Required work:
Restate word for word the lines of the records below, starting at the line that contains "included them, however, because" and ending at the line that contains "values were suboptimal---or", with both of those lines included and nothing else.

-----

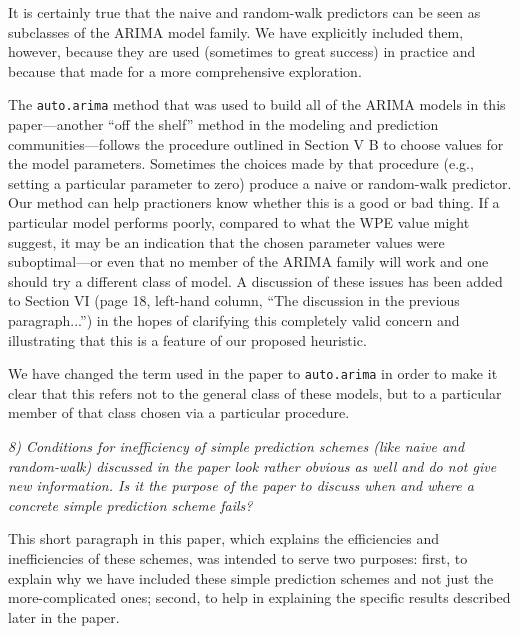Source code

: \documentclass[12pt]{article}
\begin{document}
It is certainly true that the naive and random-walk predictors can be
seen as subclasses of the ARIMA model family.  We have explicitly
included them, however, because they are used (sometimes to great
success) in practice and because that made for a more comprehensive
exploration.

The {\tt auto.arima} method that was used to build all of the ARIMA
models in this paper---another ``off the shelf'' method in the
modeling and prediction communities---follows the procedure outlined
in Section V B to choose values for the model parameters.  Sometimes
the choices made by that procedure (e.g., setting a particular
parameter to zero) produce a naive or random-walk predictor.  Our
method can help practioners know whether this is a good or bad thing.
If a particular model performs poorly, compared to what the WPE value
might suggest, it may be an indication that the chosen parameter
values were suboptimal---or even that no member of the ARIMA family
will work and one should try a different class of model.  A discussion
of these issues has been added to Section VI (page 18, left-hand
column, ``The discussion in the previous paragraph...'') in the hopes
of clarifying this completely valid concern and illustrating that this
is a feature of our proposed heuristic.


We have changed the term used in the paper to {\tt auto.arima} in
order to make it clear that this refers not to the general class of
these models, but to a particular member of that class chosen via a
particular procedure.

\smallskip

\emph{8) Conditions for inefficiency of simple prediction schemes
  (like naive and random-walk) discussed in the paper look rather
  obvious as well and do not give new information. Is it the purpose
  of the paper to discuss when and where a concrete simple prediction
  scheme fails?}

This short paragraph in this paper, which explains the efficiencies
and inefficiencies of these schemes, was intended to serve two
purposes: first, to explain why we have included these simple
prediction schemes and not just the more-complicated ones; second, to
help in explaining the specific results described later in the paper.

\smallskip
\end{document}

-----

Result of this task:
included them, however, because they are used (sometimes to great
success) in practice and because that made for a more comprehensive
exploration.

The {\tt auto.arima} method that was used to build all of the ARIMA
models in this paper---another ``off the shelf'' method in the
modeling and prediction communities---follows the procedure outlined
in Section V B to choose values for the model parameters.  Sometimes
the choices made by that procedure (e.g., setting a particular
parameter to zero) produce a naive or random-walk predictor.  Our
method can help practioners know whether this is a good or bad thing.
If a particular model performs poorly, compared to what the WPE value
might suggest, it may be an indication that the chosen parameter
values were suboptimal---or even that no member of the ARIMA family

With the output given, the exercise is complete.